● **EXERCISE REQUIREMENTS**: Tally the lines below that contain "lithospheric". The number is the whole answer.

● **MATERIAL FOR THIS TASK**:
▶
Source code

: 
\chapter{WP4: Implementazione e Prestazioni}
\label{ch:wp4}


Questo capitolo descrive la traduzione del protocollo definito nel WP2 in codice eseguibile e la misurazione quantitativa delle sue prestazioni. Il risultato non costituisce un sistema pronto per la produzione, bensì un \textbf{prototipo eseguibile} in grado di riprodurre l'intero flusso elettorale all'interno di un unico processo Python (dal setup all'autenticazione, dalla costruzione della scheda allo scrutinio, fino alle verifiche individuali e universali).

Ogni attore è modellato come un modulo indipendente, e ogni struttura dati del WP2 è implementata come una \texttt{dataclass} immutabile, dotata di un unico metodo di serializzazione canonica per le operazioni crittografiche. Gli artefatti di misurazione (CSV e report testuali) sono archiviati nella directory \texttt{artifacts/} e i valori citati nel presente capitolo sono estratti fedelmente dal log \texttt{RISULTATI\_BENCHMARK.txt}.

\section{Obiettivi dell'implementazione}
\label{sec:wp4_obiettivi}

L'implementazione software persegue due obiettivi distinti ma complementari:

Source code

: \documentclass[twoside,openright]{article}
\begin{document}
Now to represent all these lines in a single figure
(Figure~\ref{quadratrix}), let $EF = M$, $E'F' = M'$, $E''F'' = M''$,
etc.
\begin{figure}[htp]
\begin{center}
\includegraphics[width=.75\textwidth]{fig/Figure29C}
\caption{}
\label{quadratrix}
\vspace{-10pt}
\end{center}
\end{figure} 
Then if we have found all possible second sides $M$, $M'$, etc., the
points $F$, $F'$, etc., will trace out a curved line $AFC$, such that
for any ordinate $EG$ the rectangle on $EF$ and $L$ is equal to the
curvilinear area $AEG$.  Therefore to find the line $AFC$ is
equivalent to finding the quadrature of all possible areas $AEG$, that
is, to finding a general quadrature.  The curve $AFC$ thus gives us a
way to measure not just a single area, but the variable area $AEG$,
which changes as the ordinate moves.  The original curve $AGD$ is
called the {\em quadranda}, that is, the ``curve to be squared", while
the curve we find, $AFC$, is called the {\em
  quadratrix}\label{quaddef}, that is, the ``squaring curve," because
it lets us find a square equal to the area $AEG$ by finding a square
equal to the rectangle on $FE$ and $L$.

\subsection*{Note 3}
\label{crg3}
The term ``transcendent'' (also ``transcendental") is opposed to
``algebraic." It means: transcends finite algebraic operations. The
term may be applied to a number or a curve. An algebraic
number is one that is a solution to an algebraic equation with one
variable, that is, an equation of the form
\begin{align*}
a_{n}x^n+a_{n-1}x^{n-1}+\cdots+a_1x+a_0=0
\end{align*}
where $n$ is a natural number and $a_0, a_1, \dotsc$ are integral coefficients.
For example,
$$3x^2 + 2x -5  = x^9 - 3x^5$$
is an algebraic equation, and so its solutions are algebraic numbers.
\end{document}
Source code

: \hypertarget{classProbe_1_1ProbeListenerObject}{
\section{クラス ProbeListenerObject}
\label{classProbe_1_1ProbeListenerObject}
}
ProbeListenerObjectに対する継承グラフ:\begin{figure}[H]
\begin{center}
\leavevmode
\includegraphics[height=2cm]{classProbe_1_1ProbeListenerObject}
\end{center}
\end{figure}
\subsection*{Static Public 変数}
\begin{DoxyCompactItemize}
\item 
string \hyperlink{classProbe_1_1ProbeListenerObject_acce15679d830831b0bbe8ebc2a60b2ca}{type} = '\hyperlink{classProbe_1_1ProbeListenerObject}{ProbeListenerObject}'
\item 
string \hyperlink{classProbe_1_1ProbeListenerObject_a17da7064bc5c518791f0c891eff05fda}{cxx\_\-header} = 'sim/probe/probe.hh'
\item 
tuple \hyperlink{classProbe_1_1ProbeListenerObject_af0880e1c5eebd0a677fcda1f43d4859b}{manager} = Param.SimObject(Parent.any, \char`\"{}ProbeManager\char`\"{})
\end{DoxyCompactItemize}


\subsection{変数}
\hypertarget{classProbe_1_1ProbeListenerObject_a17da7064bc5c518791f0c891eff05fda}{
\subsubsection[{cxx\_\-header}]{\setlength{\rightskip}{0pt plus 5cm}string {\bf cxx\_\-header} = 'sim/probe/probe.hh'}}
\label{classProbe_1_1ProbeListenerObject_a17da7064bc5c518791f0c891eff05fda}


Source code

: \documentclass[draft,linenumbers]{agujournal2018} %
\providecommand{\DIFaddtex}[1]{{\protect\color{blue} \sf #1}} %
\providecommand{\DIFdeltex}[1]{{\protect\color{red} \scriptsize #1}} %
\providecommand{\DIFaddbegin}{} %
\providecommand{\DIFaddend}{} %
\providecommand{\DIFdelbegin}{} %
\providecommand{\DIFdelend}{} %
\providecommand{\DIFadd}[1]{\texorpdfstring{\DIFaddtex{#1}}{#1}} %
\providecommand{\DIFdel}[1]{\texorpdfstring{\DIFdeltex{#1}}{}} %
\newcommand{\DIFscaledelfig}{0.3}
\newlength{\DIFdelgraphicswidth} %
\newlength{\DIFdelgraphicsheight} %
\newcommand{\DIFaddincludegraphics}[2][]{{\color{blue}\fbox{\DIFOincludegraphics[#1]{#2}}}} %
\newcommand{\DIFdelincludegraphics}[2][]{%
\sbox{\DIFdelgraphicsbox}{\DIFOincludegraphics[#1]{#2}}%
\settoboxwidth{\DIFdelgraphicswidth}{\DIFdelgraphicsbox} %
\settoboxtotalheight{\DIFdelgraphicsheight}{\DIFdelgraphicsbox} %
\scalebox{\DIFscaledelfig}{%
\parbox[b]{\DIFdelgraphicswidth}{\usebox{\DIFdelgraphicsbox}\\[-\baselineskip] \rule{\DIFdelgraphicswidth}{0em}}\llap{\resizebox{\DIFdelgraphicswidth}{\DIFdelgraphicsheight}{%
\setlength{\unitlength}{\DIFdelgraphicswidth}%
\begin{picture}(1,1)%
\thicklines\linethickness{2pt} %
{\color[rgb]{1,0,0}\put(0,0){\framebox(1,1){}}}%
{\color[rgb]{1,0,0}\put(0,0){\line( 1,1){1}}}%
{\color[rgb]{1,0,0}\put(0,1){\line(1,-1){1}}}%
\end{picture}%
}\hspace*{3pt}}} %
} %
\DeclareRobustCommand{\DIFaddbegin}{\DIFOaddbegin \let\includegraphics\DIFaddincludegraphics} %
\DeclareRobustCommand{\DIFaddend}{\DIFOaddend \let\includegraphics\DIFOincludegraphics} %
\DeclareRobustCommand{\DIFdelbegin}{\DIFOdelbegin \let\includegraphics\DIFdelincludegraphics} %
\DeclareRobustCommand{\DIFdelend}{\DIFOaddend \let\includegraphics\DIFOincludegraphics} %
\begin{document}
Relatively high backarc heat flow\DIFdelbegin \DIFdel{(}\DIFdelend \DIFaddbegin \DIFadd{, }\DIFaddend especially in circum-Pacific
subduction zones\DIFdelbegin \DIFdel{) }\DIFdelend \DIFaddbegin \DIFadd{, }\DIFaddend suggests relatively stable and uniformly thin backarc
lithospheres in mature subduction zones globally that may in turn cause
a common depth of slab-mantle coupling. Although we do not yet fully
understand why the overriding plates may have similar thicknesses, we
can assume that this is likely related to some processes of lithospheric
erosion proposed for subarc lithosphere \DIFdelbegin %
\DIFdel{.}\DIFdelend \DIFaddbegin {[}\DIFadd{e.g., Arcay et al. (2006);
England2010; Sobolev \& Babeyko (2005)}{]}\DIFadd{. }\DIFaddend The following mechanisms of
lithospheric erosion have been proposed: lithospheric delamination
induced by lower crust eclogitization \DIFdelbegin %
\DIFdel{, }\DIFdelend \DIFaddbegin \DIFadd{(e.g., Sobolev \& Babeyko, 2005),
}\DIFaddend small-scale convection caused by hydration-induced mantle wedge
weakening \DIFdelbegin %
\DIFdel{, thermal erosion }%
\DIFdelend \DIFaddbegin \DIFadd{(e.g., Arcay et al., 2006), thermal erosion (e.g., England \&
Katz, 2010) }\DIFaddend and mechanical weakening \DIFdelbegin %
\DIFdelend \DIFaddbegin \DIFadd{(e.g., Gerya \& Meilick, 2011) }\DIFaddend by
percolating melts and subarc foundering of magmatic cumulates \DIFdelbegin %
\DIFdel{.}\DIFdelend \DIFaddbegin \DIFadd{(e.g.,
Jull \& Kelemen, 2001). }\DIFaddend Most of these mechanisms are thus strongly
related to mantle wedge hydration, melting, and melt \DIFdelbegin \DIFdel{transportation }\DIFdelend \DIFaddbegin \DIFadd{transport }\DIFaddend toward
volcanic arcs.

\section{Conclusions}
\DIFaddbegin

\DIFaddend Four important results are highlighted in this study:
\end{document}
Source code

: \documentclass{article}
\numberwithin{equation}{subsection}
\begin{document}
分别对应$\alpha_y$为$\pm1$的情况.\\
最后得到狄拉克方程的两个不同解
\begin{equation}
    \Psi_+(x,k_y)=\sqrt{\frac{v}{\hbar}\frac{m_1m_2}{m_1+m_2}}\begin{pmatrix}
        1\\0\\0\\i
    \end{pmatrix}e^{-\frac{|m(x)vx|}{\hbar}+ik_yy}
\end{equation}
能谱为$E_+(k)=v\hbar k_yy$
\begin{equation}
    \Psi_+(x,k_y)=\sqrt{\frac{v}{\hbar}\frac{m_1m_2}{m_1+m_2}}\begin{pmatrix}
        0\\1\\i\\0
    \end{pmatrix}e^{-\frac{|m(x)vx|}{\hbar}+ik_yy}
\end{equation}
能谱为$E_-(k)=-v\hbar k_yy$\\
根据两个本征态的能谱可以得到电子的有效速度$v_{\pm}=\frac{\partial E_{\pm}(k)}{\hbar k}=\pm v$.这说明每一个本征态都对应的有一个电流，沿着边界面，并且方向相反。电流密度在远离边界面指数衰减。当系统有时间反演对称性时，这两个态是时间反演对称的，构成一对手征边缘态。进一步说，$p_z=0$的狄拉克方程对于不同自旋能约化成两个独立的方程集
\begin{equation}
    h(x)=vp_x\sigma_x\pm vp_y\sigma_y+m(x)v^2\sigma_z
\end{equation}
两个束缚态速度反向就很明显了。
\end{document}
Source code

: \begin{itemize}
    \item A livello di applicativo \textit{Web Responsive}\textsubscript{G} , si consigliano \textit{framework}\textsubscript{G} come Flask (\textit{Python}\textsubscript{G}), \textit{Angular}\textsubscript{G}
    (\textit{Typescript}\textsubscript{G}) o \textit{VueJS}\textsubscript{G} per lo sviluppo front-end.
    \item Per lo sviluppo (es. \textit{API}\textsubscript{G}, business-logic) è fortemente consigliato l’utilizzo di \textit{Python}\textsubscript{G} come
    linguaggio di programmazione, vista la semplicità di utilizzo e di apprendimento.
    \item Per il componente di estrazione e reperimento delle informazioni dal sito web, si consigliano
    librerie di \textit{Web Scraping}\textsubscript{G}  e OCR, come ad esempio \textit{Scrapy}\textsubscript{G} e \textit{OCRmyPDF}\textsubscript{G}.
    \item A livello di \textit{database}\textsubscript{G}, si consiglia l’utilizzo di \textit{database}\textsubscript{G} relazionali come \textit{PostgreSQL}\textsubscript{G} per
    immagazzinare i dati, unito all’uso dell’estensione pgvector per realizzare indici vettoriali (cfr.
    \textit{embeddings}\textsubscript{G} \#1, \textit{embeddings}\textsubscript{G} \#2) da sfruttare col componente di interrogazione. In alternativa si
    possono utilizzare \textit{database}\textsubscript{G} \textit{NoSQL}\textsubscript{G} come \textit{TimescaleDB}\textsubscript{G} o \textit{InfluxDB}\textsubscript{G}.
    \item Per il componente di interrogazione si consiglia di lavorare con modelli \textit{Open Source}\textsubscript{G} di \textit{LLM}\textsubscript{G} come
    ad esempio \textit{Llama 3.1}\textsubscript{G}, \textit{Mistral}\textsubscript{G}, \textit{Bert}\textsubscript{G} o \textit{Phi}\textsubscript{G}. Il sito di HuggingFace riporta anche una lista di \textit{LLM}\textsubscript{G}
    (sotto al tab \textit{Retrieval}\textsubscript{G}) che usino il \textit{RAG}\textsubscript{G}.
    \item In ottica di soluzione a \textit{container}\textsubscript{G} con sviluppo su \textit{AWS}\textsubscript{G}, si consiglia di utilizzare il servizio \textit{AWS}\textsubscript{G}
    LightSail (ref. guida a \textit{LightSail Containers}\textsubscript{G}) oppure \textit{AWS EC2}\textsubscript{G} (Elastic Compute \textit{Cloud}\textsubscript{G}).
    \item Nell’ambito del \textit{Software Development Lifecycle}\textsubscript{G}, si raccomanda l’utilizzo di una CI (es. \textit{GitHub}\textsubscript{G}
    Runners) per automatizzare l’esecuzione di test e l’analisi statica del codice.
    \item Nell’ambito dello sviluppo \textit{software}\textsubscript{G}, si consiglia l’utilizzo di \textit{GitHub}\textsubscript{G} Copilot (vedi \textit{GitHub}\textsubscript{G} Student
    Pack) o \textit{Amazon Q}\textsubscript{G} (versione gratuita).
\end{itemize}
◀
● **EXERCISE OUTPUT**: 2